Coming Home to North America
The opinions expressed below are my own and are not meant in anyway to represent the official position of the Raven Wood Grove. They are the result
of my own personal journey. It is my sincere hope that others may find some of the ideas discussed here to be useful in their own path of discovery.
The Celts held the natural world sacred in many ways, as did most first peoples worldwide. The natural environment of much of post glacial Europe
was heavily forested and it is important to understand that this natural environment formed the context that the Celtic world view evolved in. It is
not surprising that given a deep day to day interaction with this landscape that Celtic peoples developed a complex spiritual relationship with both
forests and the trees that comprised the dominant vegetation within them.
It is interesting to learn the relationships between specific Celtic groups and the trees that were part of their everyday world. I have always
felt however that studying this relationship alone falls short of what is needed for individuals creating an earth centered spirituality here in North
America and specifically in the Midwestern region. Our wooded communities are very different than those of Europe and other natural communities common
here, such as tall grass prairie, were not present at all on the European continent.

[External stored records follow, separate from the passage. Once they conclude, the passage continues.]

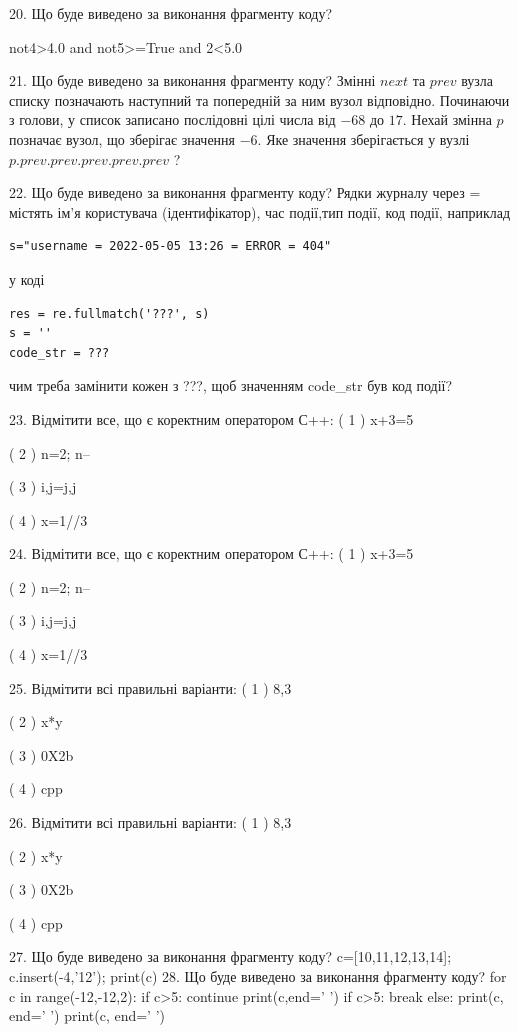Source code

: \documentclass[11pt]{article}
\begin{document}
20. Що буде виведено за виконання фрагменту коду?

not4>4.0 and not5>=True and 2<5.0

21. Що буде виведено за виконання фрагменту коду?
Змінні $next$ та $prev$ вузла списку позначають наступний та попередній за ним вузол відповідно. Починаючи з голови, у список записано послідовні цілі числа від $-68$ до $17$. Нехай змінна $p$ позначає вузол, що зберігає значення $-6$.
Яке значення зберігається у вузлі $p.prev.prev.prev.prev.prev$ ?

22. Що буде виведено за виконання фрагменту коду?
Рядки журналу через = містять ім'я користувача (ідентифікатор), час події,тип події, код події, наприклад
\begin{verbatim}
s="username = 2022-05-05 13:26 = ERROR = 404"
\end{verbatim}
у коді 
\begin{verbatim}
res = re.fullmatch('???', s) 
s = ''
code_str = ??? 
\end{verbatim}
чим треба замінити кожен з ???, щоб значенням code\_str був код події? 



23. Відмітити все, що є коректним оператором С++:
( 1 ) x+3=5

( 2 ) n=2; n--

( 3 ) i,j=j,j

( 4 ) x=1//3

24. Відмітити все, що є коректним оператором С++:
( 1 ) x+3=5

( 2 ) n=2; n--

( 3 ) i,j=j,j

( 4 ) x=1//3

25. Відмітити всі правильні варіанти:
( 1 ) 8,3

( 2 ) x*y

( 3 ) 0X2b

( 4 ) cpp

26. Відмітити всі правильні варіанти:
( 1 ) 8,3

( 2 ) x*y

( 3 ) 0X2b

( 4 ) cpp

27. Що буде виведено за виконання фрагменту коду?
c=[10,11,12,13,14]; c.insert(-4,'12'); print(c)
28. Що буде виведено за виконання фрагменту коду?
for c in range(-12,-12,2):
    if c>5:
        continue
        print(c,end=' ')
    if c>5:
        break
else:
    print(c, end=' ')
print(c, end=' ')
\end{document}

What seems to be often overlooked by neo pagan practitioners, regardless of the spiritual path they have elected to follow, is the necessity of
coming to know ones own local natural environment. There can be no doubt that the ancient Celts were intimately familiar with even the smallest
nuances of European natural communities. The modern North American Druid, Wiccan or Shaman should be just as intimately familiar with the native
communities of the region they are associated with. It is the land after all, that provides the ultimate source of the earth energy we use in our
spirituality. To understand its unique texture, form and composition is crucial learning how to work effectively with it.
To begin our journey to the heart of forming this closer relationship with the land we are part of, I have chosen the "traditional" Irish
Celtic trees of spiritual significance as a jumping off point. Many readers will no doubt be familiar with them from various sources. Since it is not
likely that many of us will be encountering these trees here in northeastern Illinois, I have taken the liberty of "cross
them to the local native species that would have been found here before Euro/American settlement began in the 1840s.
In the majority of cases I have selected a local tree or shrub in the same genus as its old world counterpart. Where it is not possible to do so
because the genus does not occur in our particular bio region, I have tried to select an ecological equivalent that occupies the same niche in similar
North American natural communities as does it old world counterpart.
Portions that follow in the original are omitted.